En toda ciudad que se precie existe un barrio chino. La Habana no podía ser menos. Los chinos son la población más numerosa del planeta. Si a los 1,300 millones que viven en China continental sumamos los desperdigados por medio mundo, quizás las cifras superen los mil 500 millones.
A Cuba llegaron a mediados del siglo 19, huyendo de guerras y miserias. La mayoría procedía de Cantón y emigraron como mano de obra barata en plantaciones azucareras. Hicieron los trabajos más duros. Poco a poco fueron levantando cabeza y abriendo chinchales. Lo mismo vendían frituras que montaban un ‘tren de lavado’ (tintorería) o abrían una fonda en algún barrio de La Habana o del interior de la isla.
Durante la guerra de independencia contra España en 1868, los chinos también empuñaron el machete. Y vaya si lo hicieron bien. En la calle L esquina a Línea, Vedado, casi besándose con el malecón, se levanta un obelisco a los chinos que pelearon contra las tropas españolas. Según reza un letrero, no hubo ningún chino cubano desertor ni traidor.
Muy pocos llegaron hablar con soltura el castellano. Su ahorrativo estilo de vida provocaba burlas de los cubanos, con fama de dilapidadores. Su principal estuvo enclavado -y aún está- en la zona comprendida por las calles Zanja, Dragones, Rayo y San Nicolás, en Centro Habana.
Allí tenían tiendas, cafés, cines y teatros como el Shanghai, en la época considerado de ‘relajo’ (pornográfico).También asociaciones donde por las tardes practicaban artes marciales o rendían culto a sus deidades. En las noches calurosas, entre vino de arroz y bocanadas de opio, en silencio jugaban Mahong.
Después de la llegada de los barbudos al poder, a los chinos, como a cubanos, españoles y otros extranjeros, también les expropiaron sus negocios. Eso fue durante la ofensiva verde olivo de 1968, una copia de la colectivización llevada a cabo Mao TséTung al otro lado del mundo. Muchos decidieron marcharse y establecerse en Estados Unidos.
En los 90, cuando la URSS se despidió de su exótica doctrina, China inventó un sistema bicéfalo de dos ideologías y una nación. A golpe de economía de mercado y talleres, se convirtió en la factoría número uno del planeta. A falta de rublos y petróleo ruso, a Fidel Castro no le quedó otra que mover fichas.

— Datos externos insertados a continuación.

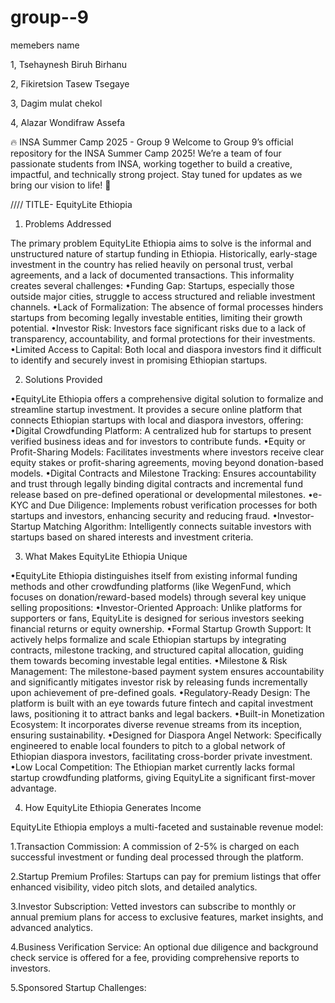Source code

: # group--9 
memebers name 


1, Tsehaynesh Biruh Birhanu 




2, Fikiretsion Tasew Tsegaye


3, Dagim mulat chekol



4, Alazar Wondifraw Assefa



🔥 INSA Summer Camp 2025 - Group 9  Welcome to Group 9’s official repository for the INSA Summer Camp 2025! We’re a team of four passionate students from INSA, working together to build a creative, impactful, and technically strong project. Stay tuned for updates as we bring our vision to life! 🚀

//// TITLE- EquityLite Ethiopia

1. Problems Addressed

The primary problem EquityLite Ethiopia aims to solve is the informal and unstructured nature of startup funding in Ethiopia. Historically, early-stage investment in the country has relied heavily on personal trust, verbal agreements, and a lack of documented transactions. This informality creates several challenges:
•Funding Gap: Startups, especially those outside major cities, struggle to access structured and reliable investment channels.
•Lack of Formalization: The absence of formal processes hinders startups from becoming legally investable entities, limiting their growth potential.
•Investor Risk: Investors face significant risks due to a lack of transparency, accountability, and formal protections for their investments.
•Limited Access to Capital: Both local and diaspora investors find it difficult to identify and securely invest in promising Ethiopian startups.

2. Solutions Provided

•EquityLite Ethiopia offers a comprehensive digital solution to formalize and streamline startup investment. It provides a secure online platform that connects Ethiopian startups with local and diaspora investors, offering:
•Digital Crowdfunding Platform: A centralized hub for startups to present verified business ideas and for investors to contribute funds.
•Equity or Profit-Sharing Models: Facilitates investments where investors receive clear equity stakes or profit-sharing agreements, moving beyond donation-based models.
•Digital Contracts and Milestone Tracking: Ensures accountability and trust through legally binding digital contracts and incremental fund release based on pre-defined operational or developmental milestones.
•e-KYC and Due Diligence: Implements robust verification processes for both startups and investors, enhancing security and reducing fraud.
•Investor-Startup Matching Algorithm: Intelligently connects suitable investors with startups based on shared interests and investment criteria.

3. What Makes EquityLite Ethiopia Unique

•EquityLite Ethiopia distinguishes itself from existing informal funding methods and other crowdfunding platforms (like WegenFund, which focuses on donation/reward-based models) through several key unique selling propositions:
•Investor-Oriented Approach: Unlike platforms for supporters or fans, EquityLite is designed for serious investors seeking financial returns or equity ownership.
•Formal Startup Growth Support: It actively helps formalize and scale Ethiopian startups by integrating contracts, milestone tracking, and structured capital allocation, guiding them towards becoming investable legal entities.
•Milestone & Risk Management: The milestone-based payment system ensures accountability and significantly mitigates investor risk by releasing funds incrementally upon achievement of pre-defined goals.
•Regulatory-Ready Design: The platform is built with an eye towards future fintech and capital investment laws, positioning it to attract banks and legal backers.
•Built-in Monetization Ecosystem: It incorporates diverse revenue streams from its inception, ensuring sustainability.
•Designed for Diaspora Angel Network: Specifically engineered to enable local founders to pitch to a global network of Ethiopian diaspora investors, facilitating cross-border private investment.
•Low Local Competition: The Ethiopian market currently lacks formal startup crowdfunding platforms, giving EquityLite a significant first-mover advantage.

4. How EquityLite Ethiopia Generates Income

EquityLite Ethiopia employs a multi-faceted and sustainable revenue model:

1.Transaction Commission: A commission of 2-5% is charged on each successful investment or funding deal processed through the platform.

2.Startup Premium Profiles: Startups can pay for premium listings that offer enhanced visibility, video pitch slots, and detailed analytics.

3.Investor Subscription: Vetted investors can subscribe to monthly or annual premium plans for access to exclusive features, market insights, and advanced analytics.

4.Business Verification Service: An optional due diligence and background check service is offered for a fee, providing comprehensive reports to investors.

5.Sponsored Startup Challenges:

Fue durante esa etapa de tímidas aperturas que Eusebio Leal, el historiador de la ciudad, y la embajada de la República Popular China, concertaron un acuerdo para que descendientes chinos crearan entidades culinarias.
Han podido operar con autonomía. Sin el ojo celoso del Estado -esa especie de elefante que a su paso estropea la cristalería- el barrio chino de La Habana comenzó a florecer. Ahora mismo es el sitio donde mejor se puede comer en la capital.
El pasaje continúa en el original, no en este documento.